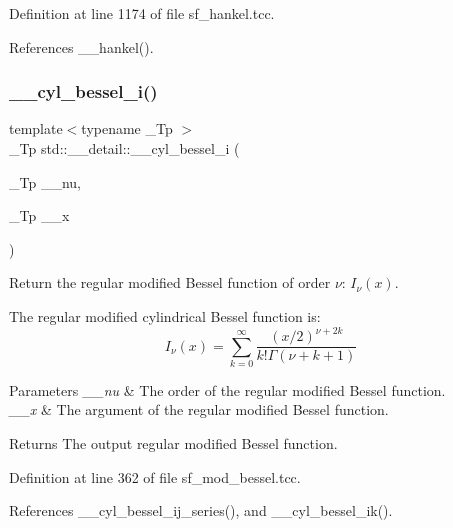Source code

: Definition at line 1174 of file sf\+\_\+hankel.\+tcc.



References \+\_\+\+\_\+hankel().

\mbox{\label{namespacestd_1_1____detail_a72e3392d5c03c0bc8f2b5ffb8c1304b5}} 
\subsubsection{\texorpdfstring{\+\_\+\+\_\+cyl\+\_\+bessel\+\_\+i()}{\_\_cyl\_bessel\_i()}}
{\footnotesize\ttfamily template$<$typename \+\_\+\+Tp $>$ \\
\+\_\+\+Tp std\+::\+\_\+\+\_\+detail\+::\+\_\+\+\_\+cyl\+\_\+bessel\+\_\+i (\begin{DoxyParamCaption}\item[{\+\_\+\+Tp}]{\+\_\+\+\_\+nu,  }\item[{\+\_\+\+Tp}]{\+\_\+\+\_\+x }\end{DoxyParamCaption})}



Return the regular modified Bessel function of order $ \nu $\+: $ I_{\nu}(x) $. 

The regular modified cylindrical Bessel function is\+: \[ I_{\nu}(x) = \sum_{k=0}^{\infty} \frac{(x/2)^{\nu + 2k}}{k!\Gamma(\nu+k+1)} \]


\begin{DoxyParams}{Parameters}
{\em \+\_\+\+\_\+nu} & The order of the regular modified Bessel function. \\
\hline
{\em \+\_\+\+\_\+x} & The argument of the regular modified Bessel function. \\
\hline
\end{DoxyParams}
\begin{DoxyReturn}{Returns}
The output regular modified Bessel function. 
\end{DoxyReturn}


Definition at line 362 of file sf\+\_\+mod\+\_\+bessel.\+tcc.



References \+\_\+\+\_\+cyl\+\_\+bessel\+\_\+ij\+\_\+series(), and \+\_\+\+\_\+cyl\+\_\+bessel\+\_\+ik().



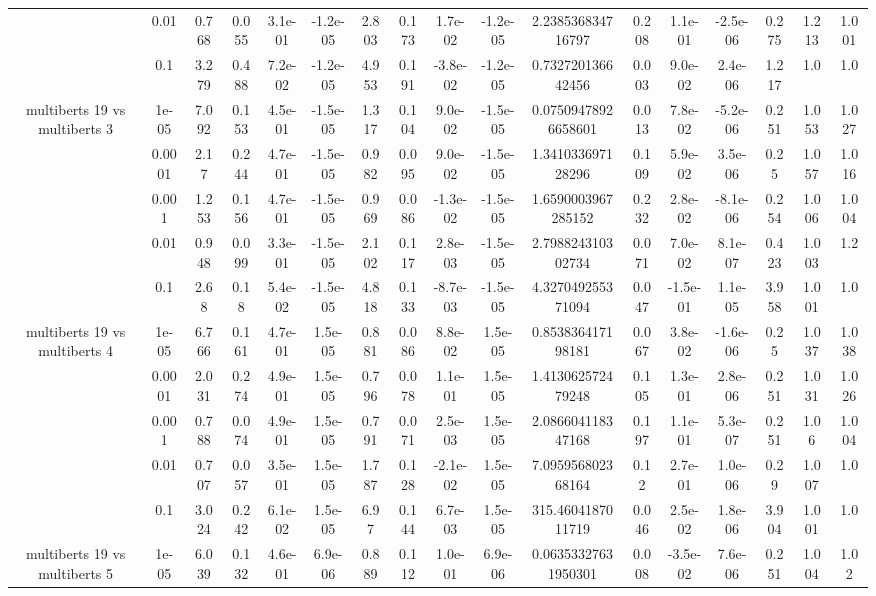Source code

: \begin{tabular}{|c|c|c|c|c|c|c|c|c|c|c|c|c|c|c|c|c|}
 & 0.01 & 0.768 & 0.055 & 3.1e-01 & -1.2e-05 & 2.803 & 0.173 & 1.7e-02 & -1.2e-05 & 2.238536834716797 & 0.208 & 1.1e-01 & -2.5e-06 & 0.275 & 1.213 & 1.001 \\
 & 0.1 & 3.279 & 0.488 & 7.2e-02 & -1.2e-05 & 4.953 & 0.191 & -3.8e-02 & -1.2e-05 & 0.732720136642456 & 0.003 & 9.0e-02 & 2.4e-06 & 1.217 & 1.0 & 1.0 \\
\hline
\multirow{5}{*}{multiberts 19 vs multiberts 3} & 1e-05 & 7.092 & 0.153 & 4.5e-01 & -1.5e-05 & 1.317 & 0.104 & 9.0e-02 & -1.5e-05 & 0.07509478926658601 & 0.013 & 7.8e-02 & -5.2e-06 & 0.251 & 1.053 & 1.027 \\
 & 0.0001 & 2.17 & 0.244 & 4.7e-01 & -1.5e-05 & 0.982 & 0.095 & 9.0e-02 & -1.5e-05 & 1.341033697128296 & 0.109 & 5.9e-02 & 3.5e-06 & 0.25 & 1.057 & 1.016 \\
 & 0.001 & 1.253 & 0.156 & 4.7e-01 & -1.5e-05 & 0.969 & 0.086 & -1.3e-02 & -1.5e-05 & 1.6590003967285152 & 0.232 & 2.8e-02 & -8.1e-06 & 0.254 & 1.006 & 1.004 \\
 & 0.01 & 0.948 & 0.099 & 3.3e-01 & -1.5e-05 & 2.102 & 0.117 & 2.8e-03 & -1.5e-05 & 2.798824310302734 & 0.071 & 7.0e-02 & 8.1e-07 & 0.423 & 1.003 & 1.2 \\
 & 0.1 & 2.68 & 0.18 & 5.4e-02 & -1.5e-05 & 4.818 & 0.133 & -8.7e-03 & -1.5e-05 & 4.327049255371094 & 0.047 & -1.5e-01 & 1.1e-05 & 3.958 & 1.001 & 1.0 \\
\hline
\multirow{5}{*}{multiberts 19 vs multiberts 4} & 1e-05 & 6.766 & 0.161 & 4.7e-01 & 1.5e-05 & 0.881 & 0.086 & 8.8e-02 & 1.5e-05 & 0.853836417198181 & 0.067 & 3.8e-02 & -1.6e-06 & 0.25 & 1.037 & 1.038 \\
 & 0.0001 & 2.031 & 0.274 & 4.9e-01 & 1.5e-05 & 0.796 & 0.078 & 1.1e-01 & 1.5e-05 & 1.413062572479248 & 0.105 & 1.3e-01 & 2.8e-06 & 0.251 & 1.031 & 1.026 \\
 & 0.001 & 0.788 & 0.074 & 4.9e-01 & 1.5e-05 & 0.791 & 0.071 & 2.5e-03 & 1.5e-05 & 2.086604118347168 & 0.197 & 1.1e-01 & 5.3e-07 & 0.251 & 1.06 & 1.004 \\
 & 0.01 & 0.707 & 0.057 & 3.5e-01 & 1.5e-05 & 1.787 & 0.128 & -2.1e-02 & 1.5e-05 & 7.095956802368164 & 0.12 & 2.7e-01 & 1.0e-06 & 0.29 & 1.007 & 1.0 \\
 & 0.1 & 3.024 & 0.242 & 6.1e-02 & 1.5e-05 & 6.97 & 0.144 & 6.7e-03 & 1.5e-05 & 315.4604187011719 & 0.046 & 2.5e-02 & 1.8e-06 & 3.904 & 1.001 & 1.0 \\
\hline
\multirow{5}{*}{multiberts 19 vs multiberts 5} & 1e-05 & 6.039 & 0.132 & 4.6e-01 & 6.9e-06 & 0.889 & 0.112 & 1.0e-01 & 6.9e-06 & 0.06353327631950301 & 0.008 & -3.5e-02 & 7.6e-06 & 0.251 & 1.004 & 1.02 \\

\end{tabular}
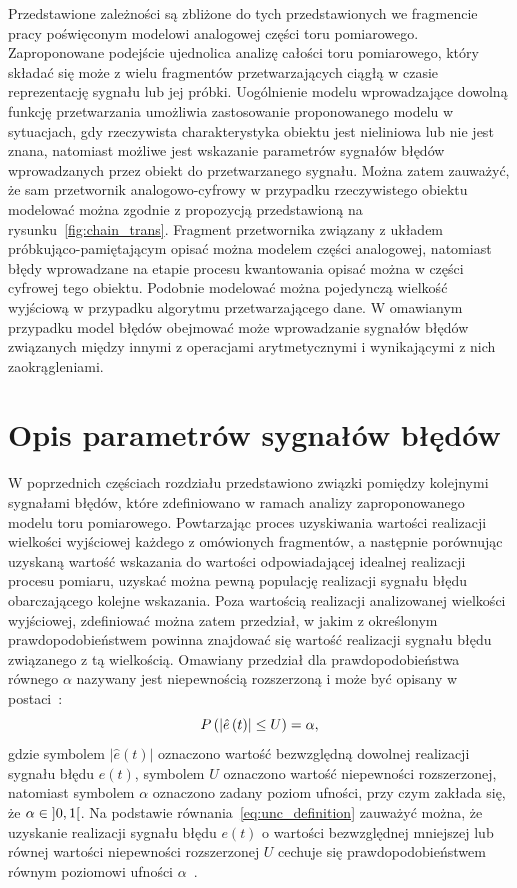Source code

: Przedstawione zależności są zbliżone do tych przedstawionych we fragmencie pracy poświęconym modelowi analogowej części toru pomiarowego. Zaproponowane podejście ujednolica analizę całości toru pomiarowego, który składać się może z wielu fragmentów przetwarzających ciągłą w czasie reprezentację sygnału lub jej próbki. Uogólnienie modelu wprowadzające dowolną funkcję przetwarzania umożliwia zastosowanie proponowanego modelu w sytuacjach, gdy rzeczywista charakterystyka obiektu jest nieliniowa lub nie jest znana, natomiast możliwe jest wskazanie parametrów sygnałów błędów wprowadzanych przez obiekt do przetwarzanego sygnału. Można zatem zauważyć, że sam przetwornik analogowo-cyfrowy w przypadku rzeczywistego obiektu modelować można zgodnie z propozycją przedstawioną na rysunku~\ref{fig:chain_trans}. Fragment przetwornika związany z układem próbkująco-pamiętającym opisać można modelem części analogowej, natomiast błędy wprowadzane na etapie procesu kwantowania opisać można w części cyfrowej tego obiektu. Podobnie modelować można pojedynczą wielkość wyjściową w przypadku algorytmu przetwarzającego dane. W omawianym przypadku model błędów obejmować może wprowadzanie sygnałów błędów związanych między innymi z operacjami arytmetycznymi i wynikającymi z nich zaokrągleniami.

\section{Opis parametrów sygnałów błędów}

W poprzednich częściach rozdziału przedstawiono związki pomiędzy kolejnymi sygnałami błędów, które zdefiniowano w ramach analizy zaproponowanego modelu toru pomiarowego. Powtarzając proces uzyskiwania wartości realizacji wielkości wyjściowej każdego z omówionych fragmentów, a następnie porównując uzyskaną wartość wskazania do wartości odpowiadającej idealnej realizacji procesu pomiaru, uzyskać można pewną populację realizacji sygnału błędu obarczającego kolejne wskazania. Poza wartością realizacji analizowanej wielkości wyjściowej, zdefiniować można zatem przedział, w jakim z określonym prawdopodobieństwem powinna znajdować się wartość realizacji sygnału błędu związanego z tą wielkością. Omawiany przedział dla prawdopodobieństwa równego $\alpha$ nazywany jest niepewnością rozszerzoną i może być opisany w postaci~\cite{jcgm_guide}:
\begin{equation}
P \left(\left|\hat{e} \left(t\right)\right| \le U\right) = \alpha \label{eq:unc_definition},
\end{equation}
gdzie symbolem $|\hat{e}(t)|$ oznaczono wartość bezwzględną dowolnej realizacji sygnału błędu $e(t)$, symbolem $U$ oznaczono wartość niepewności rozszerzonej, natomiast symbolem $\alpha$ oznaczono zadany poziom ufności, przy czym zakłada się, że $\alpha \in \ointerval{0}{1}$. Na podstawie równania~\eqref{eq:unc_definition} zauważyć można, że uzyskanie realizacji sygnału błędu $e(t)$ o wartości bezwzględnej mniejszej lub równej wartości niepewności rozszerzonej $U$ cechuje się prawdopodobieństwem równym poziomowi ufności $\alpha$~\cite{jcgm_guide}.

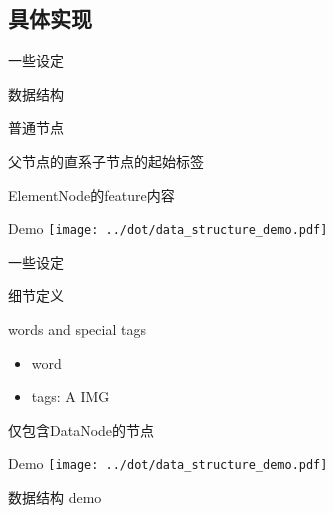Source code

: \documentclass{beamer}
\begin{document}
\subsection{具体实现}
\begin{frame}{一些设定}
    \begin{center}
    \begin{overprint}
        \begin{block}{数据结构}
            \begin{description}
            \item [ElementNode] 普通节点
            \item [StyleNode] 父节点的直系子节点的起始标签
            \item [DataNode] ElementNode的feature内容
            \end{description}
        \end{block}

        \begin{block}{Demo}
            \texttt{[image: ../dot/data\_structure\_demo.pdf]}
        \end{block}
    \end{overprint}
    \end{center}
\end{frame}

\begin{frame}{一些设定}
    \begin{center}
    \begin{overprint}
        \begin{block}{细节定义}
            \begin{description}
            \item [features] words and special tags
                \begin{itemize}
                \item word
                \item tags: A IMG 
                \end{itemize}
            \item [leaf node] 仅包含DataNode的节点
            \end{description}
        \end{block}

        \begin{block}{Demo}
            \texttt{[image: ../dot/data\_structure\_demo.pdf]}
        \end{block}
    \end{overprint}
    \end{center}
\end{frame}
\begin{frame}{数据结构}
   demo 
\end{frame}
\end{document}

_Task to complete_
Set down word for word the lines from the opening of the entries above through the line that contains "template$<$typename \+\_\+\+Tp $>$ \\", and omit every picture.

_Answer to the problem_
Source code

: Definition at line 1174 of file sf\+\_\+hankel.\+tcc.



References \+\_\+\+\_\+hankel().

\mbox{\label{namespacestd_1_1____detail_a72e3392d5c03c0bc8f2b5ffb8c1304b5}} 
\subsubsection{\texorpdfstring{\+\_\+\+\_\+cyl\+\_\+bessel\+\_\+i()}{\_\_cyl\_bessel\_i()}}
{\footnotesize\ttfamily template$<$typename \+\_\+\+Tp $>$ \\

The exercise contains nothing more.